## Exercise description
Lines from the one with "To install the latest" up to and including the one with "You can use" are to be copied exactly from the records below, without their pictures.

Data records:
..............................

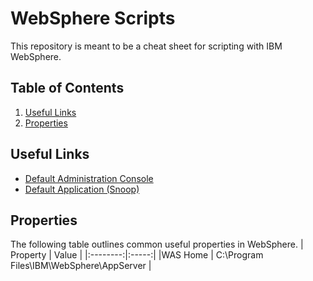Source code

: # WebSphere Scripts
This repository is meant to be a cheat sheet for scripting with IBM WebSphere.

## Table of Contents
1. [Useful Links](#useful-links)
1. [Properties](#properties)

## Useful Links
* [Default Administration Console][1]
* [Default Application (Snoop)][2]

## Properties
The following table outlines common useful properties in WebSphere.
| Property | Value |
|:--------:|:-----:|
|WAS Home  | C:\Program Files\IBM\WebSphere\AppServer |

[1]:http://http://localhost:9060/ibm/console/
[2]:http://http://localhost:9080/snoop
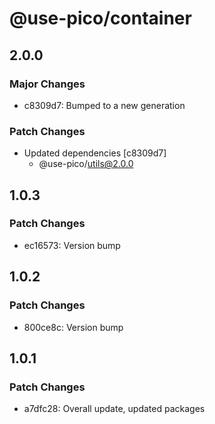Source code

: # @use-pico/container

## 2.0.0

### Major Changes

- c8309d7: Bumped to a new generation

### Patch Changes

- Updated dependencies [c8309d7]
    - @use-pico/utils@2.0.0

## 1.0.3

### Patch Changes

- ec16573: Version bump

## 1.0.2

### Patch Changes

- 800ce8c: Version bump

## 1.0.1

### Patch Changes

- a7dfc28: Overall update, updated packages
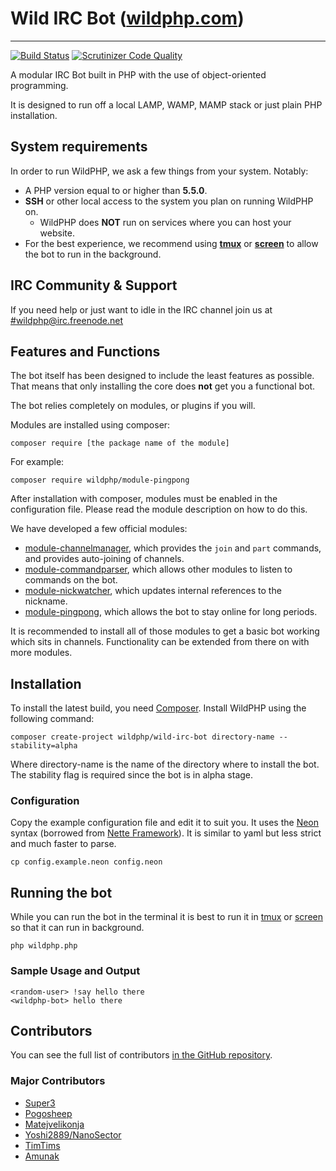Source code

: # Wild IRC Bot ([wildphp.com](http://wildphp.com/))
----------
[![Build Status](https://scrutinizer-ci.com/g/WildPHP/Wild-IRC-Bot/badges/build.png?b=master)](https://scrutinizer-ci.com/g/WildPHP/Wild-IRC-Bot/build-status/master) [![Scrutinizer Code Quality](https://scrutinizer-ci.com/g/WildPHP/Wild-IRC-Bot/badges/quality-score.png?b=master)](https://scrutinizer-ci.com/g/WildPHP/Wild-IRC-Bot/?branch=master)

A modular IRC Bot built in PHP with the use of object-oriented programming.

It is designed to run off a local LAMP, WAMP, MAMP stack or just plain PHP installation.

## System requirements
In order to run WildPHP, we ask a few things from your system. Notably:

- A PHP version equal to or higher than **5.5.0**.
- **SSH** or other local access to the system you plan on running WildPHP on.
	- WildPHP does **NOT** run on services where you can host your website.
- For the best experience, we recommend using **[tmux](https://en.wikipedia.org/wiki/Tmux)** or **[screen](https://en.wikipedia.org/wiki/GNU_Screen)** to allow the bot to run in the background.

## IRC Community & Support
If you need help or just want to idle in the IRC channel join us at
[#wildphp@irc.freenode.net](http://webchat.freenode.net/?channels=wildphp)

## Features and Functions
The bot itself has been designed to include the least features as possible. That means that only installing the core does **not** get you a functional bot.

The bot relies completely on modules, or plugins if you will.

Modules are installed using composer:

    composer require [the package name of the module]
     
For example:

    composer require wildphp/module-pingpong
    
After installation with composer, modules must be enabled in the configuration file. Please read the module description on how to do this.

We have developed a few official modules:

- [module-channelmanager](https://github.com/WildPHP/module-channelmanager), which provides the `join` and `part` commands, and provides auto-joining of channels.
- [module-commandparser](https://github.com/WildPHP/module-commandparser), which allows other modules to listen to commands on the bot.
- [module-nickwatcher](https://github.com/WildPHP/module-nickwatcher), which updates internal references to the nickname.
- [module-pingpong](https://github.com/WildPHP/module-pingpong), which allows the bot to stay online for long periods.

It is recommended to install all of those modules to get a basic bot working which sits in channels. Functionality can be extended from there on with more modules.

## Installation
To install the latest build, you need [Composer](https://getcomposer.org/). Install WildPHP using the following command:

	composer create-project wildphp/wild-irc-bot directory-name --stability=alpha
	
Where directory-name is the name of the directory where to install the bot. The stability flag is required since the bot is in alpha stage.

### Configuration

Copy the example configuration file and edit it to suit you. It uses the [Neon](http://ne-on.org/) syntax (borrowed from [Nette Framework](http://nette.org/en/)). It is similar to yaml but less strict and much faster to parse.

    cp config.example.neon config.neon

## Running the bot

While you can run the bot in the terminal it is best to run it in [tmux](https://en.wikipedia.org/wiki/Tmux) or [screen](https://en.wikipedia.org/wiki/GNU_Screen) so that it can run in background.

    php wildphp.php

### Sample Usage and Output

    <random-user> !say hello there
    <wildphp-bot> hello there

## Contributors

You can see the full list of contributors [in the GitHub repository](https://github.com/WildPHP/Wild-IRC-Bot/graphs/contributors).

### Major Contributors
* [Super3](http://super3.org)
* [Pogosheep](http://layne-obserdia.de)
* [Matejvelikonja](http://velikonja.si)
* [Yoshi2889/NanoSector](https://github.com/Yoshi2889)
* [TimTims](https://timtims.me)
* [Amunak](https://github.com/Amunak)
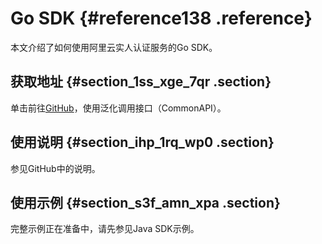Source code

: # Go SDK {#reference138 .reference}

本文介绍了如何使用阿里云实人认证服务的Go SDK。

## 获取地址 {#section_1ss_xge_7qr .section}

单击前往[GitHub](https://github.com/aliyun/alibaba-cloud-sdk-go)，使用泛化调用接口（CommonAPI）。

## 使用说明 {#section_ihp_1rq_wp0 .section}

参见GitHub中的说明。

## 使用示例 {#section_s3f_amn_xpa .section}

完整示例正在准备中，请先参见Java SDK示例。

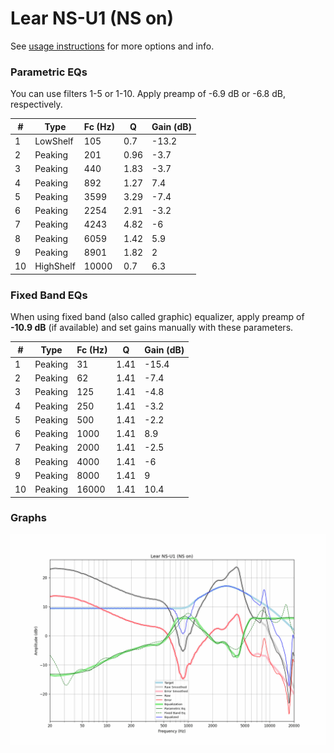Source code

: # Lear NS-U1 (NS on)
See [usage instructions](https://github.com/jaakkopasanen/AutoEq#usage) for more options and info.

### Parametric EQs
You can use filters 1-5 or 1-10. Apply preamp of -6.9 dB or -6.8 dB, respectively.

|   # | Type      |   Fc (Hz) |    Q |   Gain (dB) |
|-----|-----------|-----------|------|-------------|
|   1 | LowShelf  |       105 | 0.7  |       -13.2 |
|   2 | Peaking   |       201 | 0.96 |        -3.7 |
|   3 | Peaking   |       440 | 1.83 |        -3.7 |
|   4 | Peaking   |       892 | 1.27 |         7.4 |
|   5 | Peaking   |      3599 | 3.29 |        -7.4 |
|   6 | Peaking   |      2254 | 2.91 |        -3.2 |
|   7 | Peaking   |      4243 | 4.82 |        -6   |
|   8 | Peaking   |      6059 | 1.42 |         5.9 |
|   9 | Peaking   |      8901 | 1.82 |         2   |
|  10 | HighShelf |     10000 | 0.7  |         6.3 |

### Fixed Band EQs
When using fixed band (also called graphic) equalizer, apply preamp of **-10.9 dB** (if available) and set gains manually with these parameters.

|   # | Type    |   Fc (Hz) |    Q |   Gain (dB) |
|-----|---------|-----------|------|-------------|
|   1 | Peaking |        31 | 1.41 |       -15.4 |
|   2 | Peaking |        62 | 1.41 |        -7.4 |
|   3 | Peaking |       125 | 1.41 |        -4.8 |
|   4 | Peaking |       250 | 1.41 |        -3.2 |
|   5 | Peaking |       500 | 1.41 |        -2.2 |
|   6 | Peaking |      1000 | 1.41 |         8.9 |
|   7 | Peaking |      2000 | 1.41 |        -2.5 |
|   8 | Peaking |      4000 | 1.41 |        -6   |
|   9 | Peaking |      8000 | 1.41 |         9   |
|  10 | Peaking |     16000 | 1.41 |        10.4 |

### Graphs
![](./Lear%20NS-U1%20(NS%20on).png)
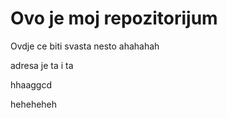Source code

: # Ovo je moj repozitorijum

Ovdje ce biti svasta nesto ahahahah

adresa je ta i ta

hhaaggcd

heheheheh
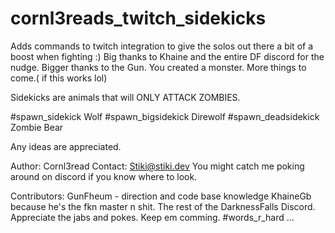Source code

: # cornl3reads_twitch_sidekicks
Adds commands to twitch integration to give the solos out there a bit of a boost when fighting :)
Big thanks to Khaine and the entire DF discord for the nudge.
Bigger thanks to the Gun. You created a monster.
More things to come.( if this works lol) 

Sidekicks are animals that will ONLY ATTACK ZOMBIES.

#spawn_sidekick
Wolf 
#spawn_bigsidekick
Direwolf
#spawn_deadsidekick
Zombie Bear 

Any ideas are appreciated.

Author: Cornl3read 
Contact: Stiki@stiki.dev
You might catch me poking around on discord if you know where to look.

Contributors: GunFheum - direction and code base knowledge
KhaineGb because he's the fkn master n shit.
The rest of the DarknessFalls Discord.
Appreciate the jabs and pokes. Keep em comming. 
#words_r_hard
...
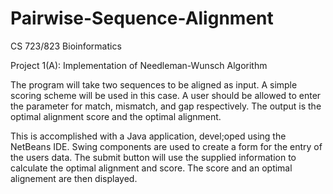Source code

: # Pairwise-Sequence-Alignment

CS 723/823 Bioinformatics

Project 1(A): Implementation of Needleman-Wunsch Algorithm

The program will take two sequences to be aligned as input. A simple scoring scheme will be used in this case. A user should be allowed to enter the parameter for match, mismatch, and gap respectively. The output is the optimal alignment score and the optimal alignment.

This is accomplished with a Java application, devel;oped using the NetBeans IDE.  Swing components are used to create a form for the entry of the users data.  The submit button will use the supplied information to calculate the optimal alignment and score.  The score and an optimal alignement are then displayed.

..............................

## Answer to the problem
To install the latest build, you need [Composer](https://getcomposer.org/). Install WildPHP using the following command:

	composer create-project wildphp/wild-irc-bot directory-name --stability=alpha
	
Where directory-name is the name of the directory where to install the bot. The stability flag is required since the bot is in alpha stage.

### Configuration

Copy the example configuration file and edit it to suit you. It uses the [Neon](http://ne-on.org/) syntax (borrowed from [Nette Framework](http://nette.org/en/)). It is similar to yaml but less strict and much faster to parse.

    cp config.example.neon config.neon

## Running the bot

While you can run the bot in the terminal it is best to run it in [tmux](https://en.wikipedia.org/wiki/Tmux) or [screen](https://en.wikipedia.org/wiki/GNU_Screen) so that it can run in background.

    php wildphp.php

### Sample Usage and Output

    <random-user> !say hello there
    <wildphp-bot> hello there

## Contributors

You can see the full list of contributors [in the GitHub repository](https://github.com/WildPHP/Wild-IRC-Bot/graphs/contributors).

### Major Contributors
* [Super3](http://super3.org)
* [Pogosheep](http://layne-obserdia.de)
* [Matejvelikonja](http://velikonja.si)
* [Yoshi2889/NanoSector](https://github.com/Yoshi2889)
* [TimTims](https://timtims.me)
* [Amunak](https://github.com/Amunak)
Source code

: # Go SDK {#reference138 .reference}

本文介绍了如何使用阿里云实人认证服务的Go SDK。

## 获取地址 {#section_1ss_xge_7qr .section}

单击前往[GitHub](https://github.com/aliyun/alibaba-cloud-sdk-go)，使用泛化调用接口（CommonAPI）。

## 使用说明 {#section_ihp_1rq_wp0 .section}

参见GitHub中的说明。

## 使用示例 {#section_s3f_amn_xpa .section}

完整示例正在准备中，请先参见Java SDK示例。

Source code

: # Lear NS-U1 (NS on)
See [usage instructions](https://github.com/jaakkopasanen/AutoEq#usage) for more options and info.

### Parametric EQs
You can use filters 1-5 or 1-10. Apply preamp of -6.9 dB or -6.8 dB, respectively.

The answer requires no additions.